I just wanted to make a point that I don't think we've touched on.
And I'm curious if anyone here has better or more insights on this than me.
But I remember last week, we were chatting here in the spaces,
and we were watching around, you know, Nakamoto stock getting crushed by the market is down 50%.
I think it was exactly a week ago.
And largely due to the fact that there were some massive pipe unlocks that came in
or that basically became available to be sold.
And I think people took a chance to do so.
Yeah, there's 200 million.
It was 200 million at once.
And now I saw reports last week that Strife passed some massive unlocks coming in in the first or second week of October.
So I thought to myself, could it be that they're taking a page of the NACA experience and trying to create some more buzz and awareness before this unlock happened so that there's more of a bit under it?
But curious if anyone has any different insights, because I did remember seeing yesterday that there were some big.
unlocks for that for strife coming in in the first or second week of october very very sizable so i'm
curious if anyone has any any details on that anyone i don't have specific details on strive unlocks i
can only say that the pipe structure that's being used is problematic in the past for s bet
obviously naka and others and that we've seen that very transparently because i mean in the case
of David Bailey, he went on that tweet thread, Mauricio, when we were talking about this last
week, where he basically said, it's the investors who are shorting.
Yeah, like, we're rotating, like, I think it was like bad investors for long-term investors
or something along those lines, like, we're just basically switching over our investor base.
And I wonder if that's, if other people that use a similar structure looked at last week's
event, they thought to themselves, well, we probably need to act fast.
Yeah, well, Marisa, that's what I was saying with the,
Ford deal in my conversation with Kyle Simani yesterday because they did, to their credit,
they raised $1.65-ish billion cash. They bought $1.5 billion worth of Solana effectively immediately,
but then they had the $4 billion ATM. And I asked him, and he was, I don't know,
either not willing or unable to comment. I can't really speak to their position there. And I said,
well, you know, are you going to use this ATM before the shares register and your pipe investors
effectively exit, as we've seen over and over again, before there's price discovery on the stock,
because that's why these things have the Mount Everest pattern on the chart, right?
Totally.
And I think that maybe he's trying, because I believe Semler, having been around for longer,
might be perceived to have a more engaged investor base.
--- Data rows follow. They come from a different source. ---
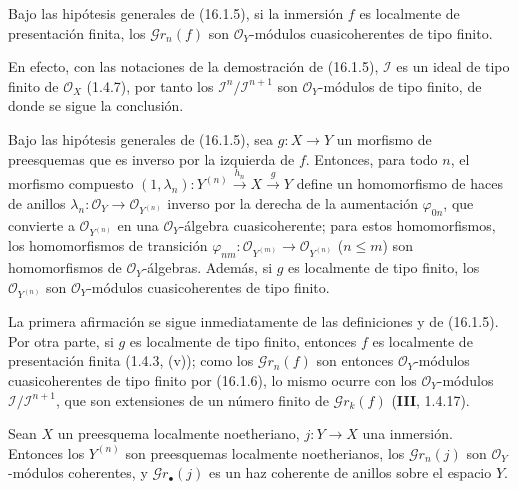 \begin{corollary}[16.1.6]
\label{IV.16.1.6}
Bajo las hipótesis generales de \textup{(16.1.5)}, si la inmersión $f$ es localmente de
presentación finita, los $\mathscr{G}r_n(f)$ son $\mathcal{O}_Y$-módulos
cuasicoherentes de tipo finito.
\end{corollary}

En efecto, con las notaciones de la demostración de (16.1.5), $\mathscr{I}$ es un
ideal de tipo finito de $\mathcal{O}_X$ (1.4.7), por tanto los
$\mathscr{I}^n/\mathscr{I}^{n+1}$ son $\mathcal{O}_Y$-módulos de tipo finito,
de donde se sigue la conclusión.

\begin{corollary}[16.1.7]
\label{IV.16.1.7}
Bajo las hipótesis generales de \textup{(16.1.5)}, sea $g:X\to Y$ un morfismo de
preesquemas que es inverso por la izquierda de $f$. Entonces, para todo $n$, el morfismo compuesto
$(1,\lambda_n):Y^{(n)}\xrightarrow{h_n}X\xrightarrow{g}Y$ define un
homomorfismo de haces de anillos
$\lambda_n:\mathcal{O}_Y\to\mathcal{O}_{Y^{(n)}}$ inverso por la derecha de
la aumentación $\varphi_{0n}$, que convierte a $\mathcal{O}_{Y^{(n)}}$ en una
$\mathcal{O}_Y$-álgebra cuasicoherente; para estos homomorfismos, los
homomorfismos de transición
$\varphi_{nm}:\mathcal{O}_{Y^{(m)}}\to\mathcal{O}_{Y^{(n)}}$ \textup{($n\leq m$)} son
homomorfismos de $\mathcal{O}_Y$-álgebras. Además, si $g$ es localmente
de tipo finito, los $\mathcal{O}_{Y^{(n)}}$ son $\mathcal{O}_Y$-módulos
cuasicoherentes de tipo finito.
\end{corollary}

La primera afirmación se sigue inmediatamente de las definiciones y de (16.1.5). Por otra
parte, si $g$ es localmente de tipo finito, entonces $f$ es localmente de
presentación finita (1.4.3, (v)); como los $\mathscr{G}r_n(f)$ son entonces
$\mathcal{O}_Y$-módulos cuasicoherentes de tipo finito por (16.1.6), lo mismo ocurre
con los $\mathcal{O}_Y$-módulos
$\mathscr{I}/\mathscr{I}^{n+1}$, que son extensiones de un número finito de
$\mathscr{G}r_k(f)$ (\textbf{III}, 1.4.17).

\begin{proposition}[16.1.8]
\label{IV.16.1.8}
Sean $X$ un preesquema localmente noetheriano, $j:Y\to X$ una inmersión. Entonces
los $Y^{(n)}$ son preesquemas localmente noetherianos, los
$\mathscr{G}r_n(j)$ son $\mathcal{O}_Y$-módulos coherentes, y
$\mathscr{G}r_\bullet(j)$ es un haz coherente de anillos sobre el espacio $Y$.
\end{proposition}

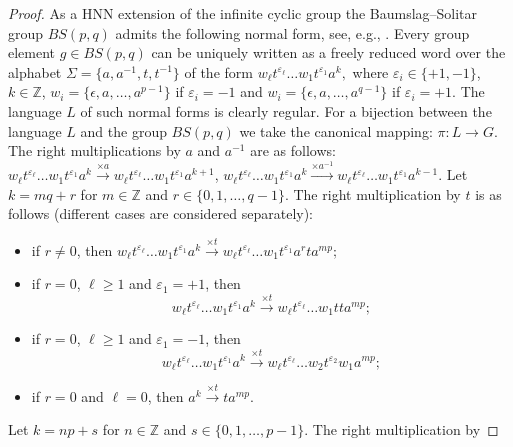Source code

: \documentclass[article,12pt]{elsarticle}
\begin{document}
\begin{proof}
 	As a HNN extension of the infinite cyclic 
 	group the Baumslag--Solitar group 
 	$BS(p,q)$ 
 	admits the following normal form, see, e.g., 
 	\cite[Chapter~IV]{LyndonSchuppbook}.       
 	Every group element $g \in BS(p,q)$ can 
 	be uniquely written as a  
 	freely reduced word over the alphabet  
 	$\Sigma = \{a, a^{-1}, t, t^{-1}\}$
 	of the form
 	$
 	w_\ell t^{\varepsilon_\ell} \dots
 	w_1 t^{\varepsilon_1} a^k,    
 	$
 	where $\varepsilon_i \in \{+1,-1\}$, $k \in \mathbb{Z}$,  
 	$w_i = \{\epsilon, a, \dots, a^{p-1}\}$  
 	if $\varepsilon_i  = -1$ and
 	$w_i = \{\epsilon, a, \dots, a^{q-1}\}$ 
 	if $\varepsilon_i = +1$. 
 	The language $L$ of such normal forms is clearly 
 	regular.
 	For a bijection between the language $L$ and the 
 	group $BS(p,q)$ we take the canonical mapping: 
 	$\pi : L \rightarrow G$.  
 	The right multiplications by $a$ and 
 	$a^{-1}$ are as follows: 
 	$
 	w_\ell t^{\varepsilon_\ell} \dots
 	w_1 t^{\varepsilon_1} a^k \xrightarrow {\times a}
 	w_\ell t^{\varepsilon_\ell} \dots  
 	w_1 t^{\varepsilon_1} a^{k+1}$,
 	$   
 	w_\ell t^{\varepsilon_\ell} \dots
 	w_1 t^{\varepsilon_1} a^k \xrightarrow {\times a^{-1}}
 	w_\ell t^{\varepsilon_\ell} \dots  
 	w_1 t^{\varepsilon_1} a^{k-1}.
 	$
 	Let $k = m q + r$ for $m \in \mathbb{Z}$ and 
 	$r \in \{0,1,\dots,q-1\}$. 
 	The right multiplication by 
 	$t$ is as follows (different cases are
 	considered separately):    
 	\begin{itemize}
 		\item{if $r \neq 0$, then  
 			$w_\ell t^{\varepsilon_\ell} \dots
 			w_1 t^{\varepsilon_1} a^k \xrightarrow {\times t}
 			w_\ell t^{\varepsilon_\ell} \dots
 			w_1 t^{\varepsilon_1} a^r t a^{mp};$} 
 		\item{if $r = 0$, $\ell \geqslant 1$ and 
 			$\varepsilon_1 = +1$, then
 			$$w_\ell t^{\varepsilon_\ell} \dots
 			w_1 t^{\varepsilon_1} a^k \xrightarrow {\times t} 
 			w_\ell t^{\varepsilon_\ell} \dots
 			w_1 t t a^{mp};
 			$$
 		}  
 		\item{if $r=0$, $\ell \geqslant 1$ and 
 			$\varepsilon_1 = -1$, then 
 			$$  
 			w_\ell t^{\varepsilon_\ell} \dots
 			w_1 t^{\varepsilon_1} a^k \xrightarrow {\times t}
 			w_\ell t^{\varepsilon_\ell} \dots
 			w_2 t^{\varepsilon_2} w_1 a^{mp}; 
 			$$
 		} 
 		\item{if $r=0$ and $\ell=0$, then
 			$a^k \xrightarrow {\times t} t a^{mp}$. 
 		}  
 	\end{itemize}
 	Let $k= n p  + s$ for $n \in \mathbb{Z}$ and $s \in  \{0,1,\dots,p-1\}$. The right multiplication by 

\end{proof}
\end{document}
And maybe he's trying to get some of that, maybe this move is intended in some ways
to get some of that bid and some of that, you know, I guess I'm not,
I don't want to call it fanatism, but that allegiance to the stock.
that seems to be go beyond uh in some cases beyond logic it's more like for the cause so i'm
curious i'm curious if anyone has a similar thought or has considered that Alan yeah yeah i want to
yeah just on these so on on the very first registration on all these deals because the flow is so
small there's just no way to prepare the markets for the downtraft right like when you you know
in our even in our case we only had a million 1.4 million shares in the flow
we had 40 million shares coming.
Now, we didn't sell anything on the ATM or any of those things.
So, you know, investors just have to understand.
Like, and in general, when you raise capital as a public company,
it almost always trades back down to where you raise the capital.
It doesn't matter which company you are, unless you're Microsoft or, you know,
a multi-billion dollar one, and they don't usually raise capital.
So, like, investors just have to look at Nav what the value is and know where to invest.
These retail deals into these restrictions.
floats are very, you know, they're always going to be this, these giant ups and downs,
which I think one, you know, and not to talk about us, but like each time we do these deals
and all that, like the first round, the second round, the third round, it should come more
and more in line and be a little more steady as you build out that retail base.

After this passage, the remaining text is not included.